[Start of Attachment]

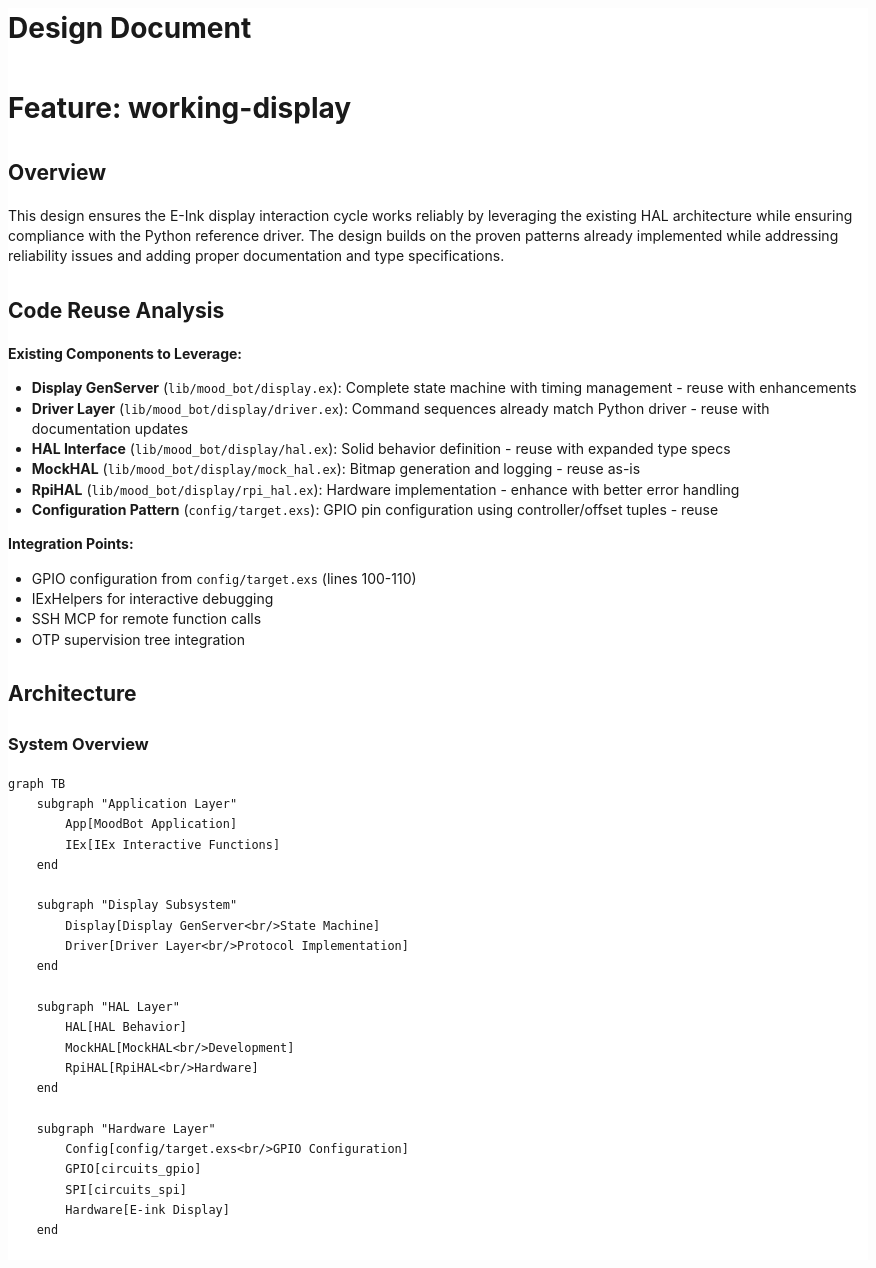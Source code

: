 # Design Document
# Feature: working-display

## Overview

This design ensures the E-Ink display interaction cycle works reliably by leveraging the existing HAL architecture while ensuring compliance with the Python reference driver. The design builds on the proven patterns already implemented while addressing reliability issues and adding proper documentation and type specifications.

## Code Reuse Analysis

**Existing Components to Leverage:**
- **Display GenServer** (`lib/mood_bot/display.ex`): Complete state machine with timing management - reuse with enhancements
- **Driver Layer** (`lib/mood_bot/display/driver.ex`): Command sequences already match Python driver - reuse with documentation updates
- **HAL Interface** (`lib/mood_bot/display/hal.ex`): Solid behavior definition - reuse with expanded type specs
- **MockHAL** (`lib/mood_bot/display/mock_hal.ex`): Bitmap generation and logging - reuse as-is
- **RpiHAL** (`lib/mood_bot/display/rpi_hal.ex`): Hardware implementation - enhance with better error handling
- **Configuration Pattern** (`config/target.exs`): GPIO pin configuration using controller/offset tuples - reuse

**Integration Points:**
- GPIO configuration from `config/target.exs` (lines 100-110)
- IExHelpers for interactive debugging
- SSH MCP for remote function calls
- OTP supervision tree integration

## Architecture

### System Overview

```mermaid
graph TB
    subgraph "Application Layer"
        App[MoodBot Application]
        IEx[IEx Interactive Functions]
    end
    
    subgraph "Display Subsystem"
        Display[Display GenServer<br/>State Machine]
        Driver[Driver Layer<br/>Protocol Implementation]
    end
    
    subgraph "HAL Layer"
        HAL[HAL Behavior]
        MockHAL[MockHAL<br/>Development]
        RpiHAL[RpiHAL<br/>Hardware]
    end
    
    subgraph "Hardware Layer"
        Config[config/target.exs<br/>GPIO Configuration]
        GPIO[circuits_gpio]
        SPI[circuits_spi]
        Hardware[E-ink Display]
    end
    
```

[End of Attachment]

• Exercise requirements
Whenever a line of the records holds the string "subgraph", pick it out and copy it.

• Written solution
    subgraph "Application Layer"
    subgraph "Display Subsystem"
    subgraph "HAL Layer"
    subgraph "Hardware Layer"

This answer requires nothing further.